Grootmoeder ging op in haar eigen gepeins. Ze maakte dadelijk na hun aankomst brood met wat extra's klaar, en lei een paar keer haar beefhand op Fem's achterhoofd. ‘Kind, jou zal niks ontbreken. Je zal krijgen wat je noodig hebt. Gebrek zal je nooit lijen.’
En Fem had toen al gedacht: ‘Waarom hebben de menschen toch genoeg aan eten-alleen...?’

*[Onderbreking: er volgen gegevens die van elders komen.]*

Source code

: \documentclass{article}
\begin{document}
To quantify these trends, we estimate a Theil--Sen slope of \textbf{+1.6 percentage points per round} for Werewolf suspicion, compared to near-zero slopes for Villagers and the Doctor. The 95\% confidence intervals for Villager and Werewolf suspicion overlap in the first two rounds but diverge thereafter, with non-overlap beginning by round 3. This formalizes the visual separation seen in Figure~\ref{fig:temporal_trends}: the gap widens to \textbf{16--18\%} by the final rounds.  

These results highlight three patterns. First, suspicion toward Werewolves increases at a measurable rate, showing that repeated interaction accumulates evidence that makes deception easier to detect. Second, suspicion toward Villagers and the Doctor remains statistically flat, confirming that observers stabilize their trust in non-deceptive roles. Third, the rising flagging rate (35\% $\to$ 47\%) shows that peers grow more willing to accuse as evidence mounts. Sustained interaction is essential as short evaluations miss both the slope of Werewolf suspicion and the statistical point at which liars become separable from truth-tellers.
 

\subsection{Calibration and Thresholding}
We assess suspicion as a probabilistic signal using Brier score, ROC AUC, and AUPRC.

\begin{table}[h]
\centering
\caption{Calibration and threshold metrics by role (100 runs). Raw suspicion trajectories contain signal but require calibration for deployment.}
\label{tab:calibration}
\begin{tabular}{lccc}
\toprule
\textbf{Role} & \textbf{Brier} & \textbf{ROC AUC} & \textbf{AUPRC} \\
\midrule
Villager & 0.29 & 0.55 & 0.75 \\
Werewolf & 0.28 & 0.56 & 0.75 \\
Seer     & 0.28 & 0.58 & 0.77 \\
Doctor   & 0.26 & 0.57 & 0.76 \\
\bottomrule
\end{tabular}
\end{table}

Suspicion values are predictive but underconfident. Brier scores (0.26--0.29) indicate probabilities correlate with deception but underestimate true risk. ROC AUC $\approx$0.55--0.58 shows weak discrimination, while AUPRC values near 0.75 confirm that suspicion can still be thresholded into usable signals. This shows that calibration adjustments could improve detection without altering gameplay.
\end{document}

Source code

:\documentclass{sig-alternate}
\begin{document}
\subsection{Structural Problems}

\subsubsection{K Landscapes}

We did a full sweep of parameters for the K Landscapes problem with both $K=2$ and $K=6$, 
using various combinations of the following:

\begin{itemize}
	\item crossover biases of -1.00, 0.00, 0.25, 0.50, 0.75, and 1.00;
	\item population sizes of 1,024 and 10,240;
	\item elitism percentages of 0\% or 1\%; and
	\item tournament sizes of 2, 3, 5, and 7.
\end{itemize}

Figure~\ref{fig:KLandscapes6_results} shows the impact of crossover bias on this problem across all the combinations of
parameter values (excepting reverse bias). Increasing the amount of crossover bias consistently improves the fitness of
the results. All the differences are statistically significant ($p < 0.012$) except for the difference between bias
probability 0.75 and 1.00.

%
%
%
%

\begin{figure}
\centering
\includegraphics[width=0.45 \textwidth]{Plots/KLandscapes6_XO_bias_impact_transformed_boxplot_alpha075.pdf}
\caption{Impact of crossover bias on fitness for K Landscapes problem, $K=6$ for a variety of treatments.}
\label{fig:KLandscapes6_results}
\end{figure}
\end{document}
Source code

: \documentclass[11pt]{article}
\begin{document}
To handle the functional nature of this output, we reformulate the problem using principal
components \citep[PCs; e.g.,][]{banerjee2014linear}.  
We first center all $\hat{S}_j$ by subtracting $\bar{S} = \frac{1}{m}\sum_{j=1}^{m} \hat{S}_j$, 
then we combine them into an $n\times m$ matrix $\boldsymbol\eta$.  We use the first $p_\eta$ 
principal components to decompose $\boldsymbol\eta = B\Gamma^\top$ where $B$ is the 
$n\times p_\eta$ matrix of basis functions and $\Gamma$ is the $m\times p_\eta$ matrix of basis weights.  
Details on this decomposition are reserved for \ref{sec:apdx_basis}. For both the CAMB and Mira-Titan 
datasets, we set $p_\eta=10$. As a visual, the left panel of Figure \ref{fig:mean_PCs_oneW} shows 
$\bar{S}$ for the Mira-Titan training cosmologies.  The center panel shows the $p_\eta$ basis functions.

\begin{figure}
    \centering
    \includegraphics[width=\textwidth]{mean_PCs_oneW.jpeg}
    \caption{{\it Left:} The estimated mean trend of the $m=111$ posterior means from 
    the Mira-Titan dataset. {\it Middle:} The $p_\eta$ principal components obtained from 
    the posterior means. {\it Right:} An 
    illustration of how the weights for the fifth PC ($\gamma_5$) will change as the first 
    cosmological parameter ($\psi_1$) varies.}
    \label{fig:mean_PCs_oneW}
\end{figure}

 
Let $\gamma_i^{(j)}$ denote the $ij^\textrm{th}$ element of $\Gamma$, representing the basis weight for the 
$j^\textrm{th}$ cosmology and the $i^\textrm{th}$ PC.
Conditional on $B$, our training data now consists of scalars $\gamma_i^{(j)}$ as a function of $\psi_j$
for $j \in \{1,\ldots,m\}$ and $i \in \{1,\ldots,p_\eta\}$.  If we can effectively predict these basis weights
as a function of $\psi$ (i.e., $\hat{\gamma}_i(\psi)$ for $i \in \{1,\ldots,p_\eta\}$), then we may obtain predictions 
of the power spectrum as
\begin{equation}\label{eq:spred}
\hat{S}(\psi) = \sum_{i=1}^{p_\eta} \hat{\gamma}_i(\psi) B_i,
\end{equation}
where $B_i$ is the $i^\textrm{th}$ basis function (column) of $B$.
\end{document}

Maar dat was ondankbaar van haar....
Grootmoeder had maar een beetje geld: een wrak eigen huis en een klein pensioen van haar man: die was rijksveldwachter geweest. Haar oude leven gleed ook verder gelaten-eenzelvig voort met haar breiwerk, de witte poes, de Bijbel en Jan Luiken. Fem gleed mee op de stilte, de dagen hadden kabbeling noch deining.
De eerste tijd, beweende ze nog dikwijls haar Vader en haar Moeder - haar Moeder het meest... Maar langzaam-aan in de betooverde jaren - ze dreven voort en vorderden niet - bleef er een troebel gevoel van afgunst in haar over: ‘Vader, die hield wel bàr veel van Moeder....’
Donker staarde ze bijwijlen heen over haar traag-bezige handen. ‘'t Was toch eigenlijk net of ze gelijk met Vader en Moeder doodgegaan was... of nee, niet zóo erg, maar - maar opgesloten in de stilte....’
Schuw-begeerig haalde zij zich dan de groote drukke stad voor
| |
| |
de geest, de glanzende avond-straten, de flonkerende winkels.
‘Grômoeder brandde olie, och - en iéder hier... Zouen Sien en Rie Duker van 't atelier, 't nog wel 's over haar hebben? Bloeiden de paarse petunia's nou altijd nog in 't tuintje achter 't huis? Wat zou er nou gebeuren op Vader's werkplaats?, misschien woonde er weer 'n schilder... En - en had Rie nou al verkeering?, of Sien misschien...?’
Er kwam een tijd dat ze opzettelijk druk met Grootmoeder begon te praten, als de herinnering aan de stad in haar opkwam.
Geleidelijk raakte ze toen ook - in de loop van de tijd - gewend aan het gedempte stadje. Soms stond er een wafelkraam en een draaimolen op een somber-leeg plein. Dan was het kermis. En eens leidde een man, die niemand verstond, een beer rond, die danste bij een tamboerijn...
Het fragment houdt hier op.